-------- Records to process

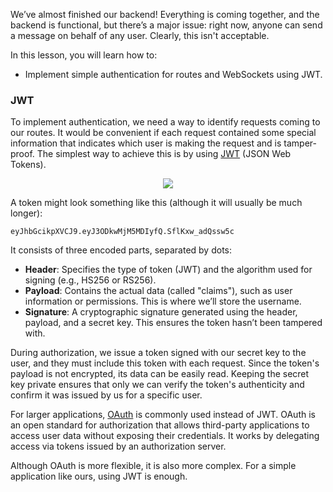 We’ve almost finished our backend!
Everything is coming together, and the backend is functional, but there’s a major issue: right now, anyone can send a message on behalf of any user. Clearly, this isn't acceptable.

In this lesson, you will learn how to:
- Implement simple authentication for routes and WebSockets using JWT.

### JWT
To implement authentication, we need a way to identify requests coming to our routes.
It would be convenient if each request contained some special information that indicates which user is making the request
and is tamper-proof. The simplest way to achieve this is by using [JWT](https://jwt.io/) (JSON Web Tokens).

<div style="text-align: center; max-width:400px; margin: 0 auto; ">
<img src="images/jwt_logo.svg">
</div>

A token might look something like this (although it will usually be much longer):
```text
eyJhbGcikpXVCJ9.eyJ3ODkwMjM5MDIyfQ.SflKxw_adQssw5c
```

It consists of three encoded parts, separated by dots:
- **Header**: Specifies the type of token (JWT) and the algorithm used for signing (e.g., HS256 or RS256).
- **Payload**: Contains the actual data (called "claims"), such as user information or permissions. This is where we’ll store the username.
- **Signature**: A cryptographic signature generated using the header, payload, and a secret key. This ensures the token hasn’t been tampered with.

During authorization, we issue a token signed with our secret key to the user, and they must include this token with each request.
Since the token's payload is not encrypted, its data can be easily read. Keeping the secret key private ensures that only we can
verify the token's authenticity and confirm it was issued by us for a specific user.

<div class="hint" title="OAuth">

  For larger applications, [OAuth](https://oauth.net/2/) is commonly used instead of JWT.
  OAuth is an open standard for authorization that allows third-party applications to access user data without exposing their credentials. It works by delegating access via tokens issued by an authorization server.

  Although OAuth is more flexible, it is also more complex. For a simple application like ours, using JWT is enough.
</div>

----------------

Problem:
Lines holding "authentication" in the data above: copy each of them.

Task solution:
- Implement simple authentication for routes and WebSockets using JWT.
To implement authentication, we need a way to identify requests coming to our routes.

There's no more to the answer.